Íñigo Aberasturi, Global Chief Marketing Officer of Ebro Foods, has been part of the food industry for more than 20 years. He started in the ice cream sector, he has worked with canned veggies, spirits and energy drinks “until I arrived at the wonderful world of rice and pasta. Undoubtedly, all sectors are interesting, but when you’re passionate about eating and cooking… food is very enjoyable, plus it is a fast-paced and challenging environment”.
According to Íñigo, consumers almost always want the same thing, to eat better: “the key is to understand what the consumer means by “better”. The main difference is that for years eating better has had a broader meaning: health, pleasure, convenience, and price. That is from a product standpoint. In the area of brand or company values, we are looking for brands that are engaged, sincere, sustainable, and have open dialog.” In his view, the reason for this evolution is the ability of individuals to influence organizations thanks to technological advances.
Today, we are looking for brands that are engaged, sincere, sustainable, and have open dialogue.
In general, how is the food industry, and specifically Ebro, adapting to these developments?
Well, I think it is clear that the industry has made a qualitative leap, partly driven by consumer demand and partly by the emergence of start-ups, which have stirred changes in processes and beliefs.
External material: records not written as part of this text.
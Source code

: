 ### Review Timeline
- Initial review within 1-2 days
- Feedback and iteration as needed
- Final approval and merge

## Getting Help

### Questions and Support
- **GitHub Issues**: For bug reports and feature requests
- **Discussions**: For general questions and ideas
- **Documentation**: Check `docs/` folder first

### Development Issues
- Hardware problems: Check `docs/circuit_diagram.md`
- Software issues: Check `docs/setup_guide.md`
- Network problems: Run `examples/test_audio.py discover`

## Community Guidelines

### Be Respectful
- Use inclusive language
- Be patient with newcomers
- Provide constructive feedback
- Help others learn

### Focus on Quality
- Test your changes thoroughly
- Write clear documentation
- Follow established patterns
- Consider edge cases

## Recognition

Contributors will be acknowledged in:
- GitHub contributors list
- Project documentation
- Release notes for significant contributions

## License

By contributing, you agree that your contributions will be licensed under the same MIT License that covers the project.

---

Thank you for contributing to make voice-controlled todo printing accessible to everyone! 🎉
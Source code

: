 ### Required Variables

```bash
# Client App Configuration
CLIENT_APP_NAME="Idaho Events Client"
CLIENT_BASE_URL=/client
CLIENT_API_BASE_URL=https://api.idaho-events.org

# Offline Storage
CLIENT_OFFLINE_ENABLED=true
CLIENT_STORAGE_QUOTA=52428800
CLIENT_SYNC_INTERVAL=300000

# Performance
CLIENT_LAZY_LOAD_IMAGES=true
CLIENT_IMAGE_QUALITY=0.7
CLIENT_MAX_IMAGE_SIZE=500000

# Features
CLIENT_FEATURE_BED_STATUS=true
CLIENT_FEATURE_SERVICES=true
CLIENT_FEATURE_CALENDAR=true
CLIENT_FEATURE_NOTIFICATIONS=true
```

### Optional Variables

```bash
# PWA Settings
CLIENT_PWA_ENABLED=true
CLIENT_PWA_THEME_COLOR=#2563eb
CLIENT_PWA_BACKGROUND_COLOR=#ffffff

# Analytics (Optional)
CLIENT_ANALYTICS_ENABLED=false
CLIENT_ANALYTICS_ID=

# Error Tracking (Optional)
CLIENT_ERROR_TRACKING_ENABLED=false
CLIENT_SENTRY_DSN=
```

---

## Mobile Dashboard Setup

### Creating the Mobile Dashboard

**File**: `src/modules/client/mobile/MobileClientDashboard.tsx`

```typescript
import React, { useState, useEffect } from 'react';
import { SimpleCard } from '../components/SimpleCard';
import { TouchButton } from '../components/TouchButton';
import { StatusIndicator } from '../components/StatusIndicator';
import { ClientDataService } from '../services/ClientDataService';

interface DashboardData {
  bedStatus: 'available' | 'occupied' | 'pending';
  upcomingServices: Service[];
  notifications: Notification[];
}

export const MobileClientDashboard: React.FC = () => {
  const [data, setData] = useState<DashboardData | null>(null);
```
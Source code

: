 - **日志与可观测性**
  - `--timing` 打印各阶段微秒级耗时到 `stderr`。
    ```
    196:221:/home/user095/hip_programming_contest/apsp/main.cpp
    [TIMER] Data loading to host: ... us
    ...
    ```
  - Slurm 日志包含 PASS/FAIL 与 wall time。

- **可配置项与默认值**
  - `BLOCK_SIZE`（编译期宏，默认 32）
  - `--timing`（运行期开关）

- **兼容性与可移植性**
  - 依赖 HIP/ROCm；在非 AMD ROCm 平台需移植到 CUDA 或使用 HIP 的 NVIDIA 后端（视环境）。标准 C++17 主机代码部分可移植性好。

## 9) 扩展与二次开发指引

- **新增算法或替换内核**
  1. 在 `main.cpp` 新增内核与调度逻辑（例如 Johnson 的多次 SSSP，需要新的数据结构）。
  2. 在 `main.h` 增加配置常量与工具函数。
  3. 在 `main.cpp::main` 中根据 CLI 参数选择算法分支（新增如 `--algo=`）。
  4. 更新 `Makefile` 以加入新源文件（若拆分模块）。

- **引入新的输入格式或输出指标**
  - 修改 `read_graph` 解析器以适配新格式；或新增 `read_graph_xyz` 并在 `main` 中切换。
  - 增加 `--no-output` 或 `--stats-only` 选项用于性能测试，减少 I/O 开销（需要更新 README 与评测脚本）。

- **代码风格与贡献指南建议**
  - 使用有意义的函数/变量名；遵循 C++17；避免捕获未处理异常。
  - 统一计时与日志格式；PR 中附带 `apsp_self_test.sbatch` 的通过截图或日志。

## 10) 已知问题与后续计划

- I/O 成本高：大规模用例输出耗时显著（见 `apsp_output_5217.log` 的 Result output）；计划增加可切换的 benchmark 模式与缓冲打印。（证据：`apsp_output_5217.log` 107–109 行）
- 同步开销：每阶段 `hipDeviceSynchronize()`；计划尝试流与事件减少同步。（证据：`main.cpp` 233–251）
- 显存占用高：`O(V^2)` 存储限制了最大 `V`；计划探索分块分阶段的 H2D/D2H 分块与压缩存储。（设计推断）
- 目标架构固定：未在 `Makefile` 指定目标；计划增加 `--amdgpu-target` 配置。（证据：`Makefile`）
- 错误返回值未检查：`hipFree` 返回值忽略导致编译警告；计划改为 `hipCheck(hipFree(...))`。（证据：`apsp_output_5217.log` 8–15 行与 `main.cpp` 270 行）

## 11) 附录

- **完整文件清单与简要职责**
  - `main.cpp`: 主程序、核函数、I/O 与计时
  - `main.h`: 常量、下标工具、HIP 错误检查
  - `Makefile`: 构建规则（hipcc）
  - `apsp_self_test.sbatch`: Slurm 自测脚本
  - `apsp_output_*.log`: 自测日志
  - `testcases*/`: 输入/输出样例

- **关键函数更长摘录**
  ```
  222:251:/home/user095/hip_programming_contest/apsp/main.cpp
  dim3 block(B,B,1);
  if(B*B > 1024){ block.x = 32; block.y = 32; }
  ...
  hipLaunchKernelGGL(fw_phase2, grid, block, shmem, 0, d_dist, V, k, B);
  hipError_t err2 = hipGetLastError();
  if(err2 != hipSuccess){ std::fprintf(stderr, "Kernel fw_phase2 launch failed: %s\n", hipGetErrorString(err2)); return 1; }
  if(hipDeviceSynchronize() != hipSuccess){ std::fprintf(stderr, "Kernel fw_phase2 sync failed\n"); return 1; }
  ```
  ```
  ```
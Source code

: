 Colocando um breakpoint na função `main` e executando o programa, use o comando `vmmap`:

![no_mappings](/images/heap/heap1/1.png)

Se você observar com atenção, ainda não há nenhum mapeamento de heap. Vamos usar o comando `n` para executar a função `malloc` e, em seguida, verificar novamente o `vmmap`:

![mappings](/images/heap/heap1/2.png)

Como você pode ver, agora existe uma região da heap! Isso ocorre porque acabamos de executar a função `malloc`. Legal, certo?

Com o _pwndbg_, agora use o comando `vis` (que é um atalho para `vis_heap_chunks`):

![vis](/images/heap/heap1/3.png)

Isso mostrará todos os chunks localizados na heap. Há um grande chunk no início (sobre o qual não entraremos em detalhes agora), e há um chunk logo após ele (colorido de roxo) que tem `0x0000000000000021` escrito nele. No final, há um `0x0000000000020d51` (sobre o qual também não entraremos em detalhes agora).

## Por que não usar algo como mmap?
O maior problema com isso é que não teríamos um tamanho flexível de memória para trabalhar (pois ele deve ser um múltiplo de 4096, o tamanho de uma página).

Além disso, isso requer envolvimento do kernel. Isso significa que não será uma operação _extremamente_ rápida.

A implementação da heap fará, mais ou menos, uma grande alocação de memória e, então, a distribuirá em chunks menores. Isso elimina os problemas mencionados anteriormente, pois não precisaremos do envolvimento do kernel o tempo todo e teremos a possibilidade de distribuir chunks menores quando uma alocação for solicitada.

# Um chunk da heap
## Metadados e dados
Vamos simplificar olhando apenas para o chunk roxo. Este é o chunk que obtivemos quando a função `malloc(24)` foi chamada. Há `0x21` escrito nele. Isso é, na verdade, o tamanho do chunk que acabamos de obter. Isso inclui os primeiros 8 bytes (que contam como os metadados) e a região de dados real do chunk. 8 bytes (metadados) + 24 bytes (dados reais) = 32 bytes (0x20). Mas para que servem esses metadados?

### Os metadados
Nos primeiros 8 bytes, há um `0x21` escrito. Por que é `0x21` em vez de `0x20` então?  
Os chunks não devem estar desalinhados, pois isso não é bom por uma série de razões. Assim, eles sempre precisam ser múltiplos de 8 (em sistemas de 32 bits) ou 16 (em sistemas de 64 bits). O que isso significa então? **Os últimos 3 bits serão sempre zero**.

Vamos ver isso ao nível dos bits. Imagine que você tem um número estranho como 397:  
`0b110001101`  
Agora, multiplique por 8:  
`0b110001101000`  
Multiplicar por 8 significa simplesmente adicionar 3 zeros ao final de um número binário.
Without exception, I believe companies have reformulated products, have become more transparent, and have redefined themselves in search of a mission that improves society while embracing sustainability programs. Ebro has been working on this for a long time; our mission and goal is for people to eat better, which is why we are continuously developing and improving our product range. Salt reduction programs, zero tolerance for artificial ingredients, organic products, fair trade, eliminating plastic, and all areas in our Caring for You and the Planet program, which intensifies our commitment to working directly with farmers on sustainability programs, thus improving our environment and therefore our planet.
Without exception, I believe companies have reformulated products, have become more transparent, and have redefined themselves in search of a mission that improves society while embracing sustainability programs.
In line with the global viewpoint that comes with your position, which countries are anticipating major trends?
That is a very complicated question in reference to our specific rice segment. I would tell you that, globally, I find the most inspiration in the UK and USA (leaving Asia aside).
As a country, are we more of an exporter or importer of concepts? Or vice versa?
Keeping in mind our company’s results, the truth is that Spain has been a driver of innovation, especially in rice. Here, we embrace this product with a lot of passion, and we have extensive knowledge of the raw materials and processes.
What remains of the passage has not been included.